Go through the records below from the first line and print each one exactly, stopping after the line that contains "And they said, you". Do not print pictures or anything past that line.

Task material:
○ ○ ○ ○ ○ ○ ○

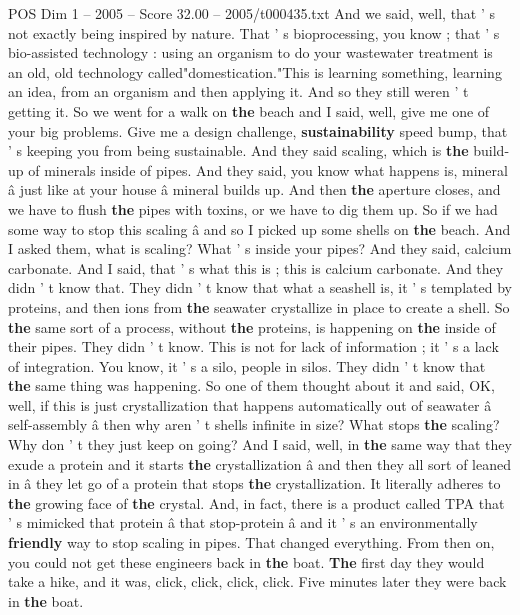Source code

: \begin{textsample}{POS Dim 1 – 2005 – Score 32.00 – 2005/t000435.txt}
And we said, well, that ' s not exactly being inspired by nature.
That ' s bioprocessing, you know ; that ' s bio-assisted technology : using an organism to do your wastewater treatment is an old, old technology called"domestication."This is learning something, learning an idea, from an organism and then applying it.
And so they still weren ' t getting it.
So we went for a walk on \textbf{the} beach and I said, well, give me one of your big problems.
Give me a design challenge, \textbf{sustainability} speed bump, that ' s keeping you from being sustainable.
And they said scaling, which is \textbf{the} build-up of minerals inside of pipes.
And they said, you know what happens is, mineral â just like at your house â mineral builds up.
And then \textbf{the} aperture closes, and we have to flush \textbf{the} pipes with toxins, or we have to dig them up.
So if we had some way to stop this scaling â and so I picked up some shells on \textbf{the} beach.
And I asked them, what is scaling?
What ' s inside your pipes?
And they said, calcium carbonate.
And I said, that ' s what this is ; this is calcium carbonate.
And they didn ' t know that.
They didn ' t know that what a seashell is, it ' s templated by proteins, and then ions from \textbf{the} seawater crystallize in place to create a shell.
So \textbf{the} same sort of a process, without \textbf{the} proteins, is happening on \textbf{the} inside of their pipes.
They didn ' t know.
This is not for lack of information ; it ' s a lack of integration.
You know, it ' s a silo, people in silos.
They didn ' t know that \textbf{the} same thing was happening.
So one of them thought about it and said, OK, well, if this is just crystallization that happens automatically out of seawater â self-assembly â then why aren ' t shells infinite in size?
What stops \textbf{the} scaling?
Why don ' t they just keep on going?
And I said, well, in \textbf{the} same way that they exude a protein and it starts \textbf{the} crystallization â and then they all sort of leaned in â they let go of a protein that stops \textbf{the} crystallization.
It literally adheres to \textbf{the} growing face of \textbf{the} crystal.
And, in fact, there is a product called TPA that ' s mimicked that protein â that stop-protein â and it ' s an environmentally \textbf{friendly} way to stop scaling in pipes.
That changed everything.
From then on, you could not get these engineers back in \textbf{the} boat. \textbf{The} first day they would take a hike, and it was, click, click, click, click.
Five minutes later they were back in \textbf{the} boat.

\end{textsample}

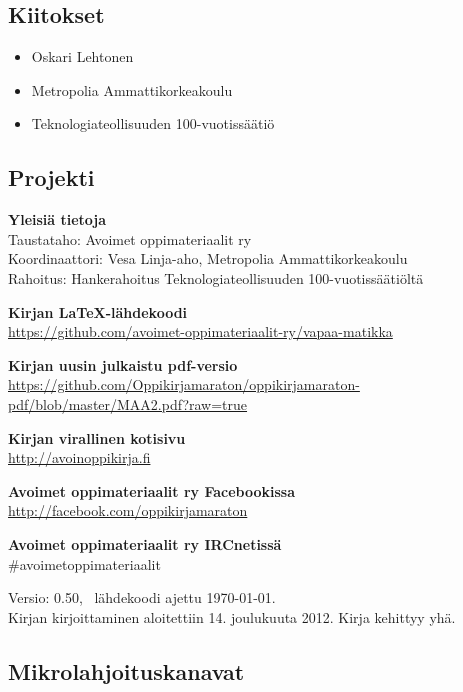 \subsection*{Kiitokset}
\begin{itemize}
\item Oskari Lehtonen %
\item Metropolia Ammattikorkeakoulu %
\item Teknologiateollisuuden 100-vuotissäätiö %
\end{itemize}



\newpage
\subsection*{Projekti}

\textbf{Yleisiä tietoja} \\
Taustataho: Avoimet oppimateriaalit ry \\
Koordinaattori: Vesa Linja-aho, Metropolia Ammattikorkeakoulu \\
Rahoitus: Hankerahoitus Teknologiateollisuuden 100-vuotissäätiöltä

\textbf{Kirjan LaTeX-lähdekoodi} \\
\url{https://github.com/avoimet-oppimateriaalit-ry/vapaa-matikka}

\textbf{Kirjan uusin julkaistu pdf-versio} \\
\url{https://github.com/Oppikirjamaraton/oppikirjamaraton-pdf/blob/master/MAA2.pdf?raw=true}

\textbf{Kirjan virallinen kotisivu} \\
\url{http://avoinoppikirja.fi}

\textbf{Avoimet oppimateriaalit ry Facebookissa} \\
\url{http://facebook.com/oppikirjamaraton}

\textbf{Avoimet oppimateriaalit ry IRCnetissä} \\
\#avoimetoppimateriaalit

Versio: 0.50, \, lähdekoodi ajettu \today. \\
Kirjan kirjoittaminen aloitettiin 14. joulukuuta 2012. Kirja kehittyy yhä.

\subsection*{Mikrolahjoituskanavat}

○ ○ ○ ○ ○ ○ ○

Answer to the problem:
Source code

: \begin{textsample}{POS Dim 1 – 2005 – Score 32.00 – 2005/t000435.txt}
And we said, well, that ' s not exactly being inspired by nature.
That ' s bioprocessing, you know ; that ' s bio-assisted technology : using an organism to do your wastewater treatment is an old, old technology called"domestication."This is learning something, learning an idea, from an organism and then applying it.
And so they still weren ' t getting it.
So we went for a walk on \textbf{the} beach and I said, well, give me one of your big problems.
Give me a design challenge, \textbf{sustainability} speed bump, that ' s keeping you from being sustainable.
And they said scaling, which is \textbf{the} build-up of minerals inside of pipes.
And they said, you know what happens is, mineral â just like at your house â mineral builds up.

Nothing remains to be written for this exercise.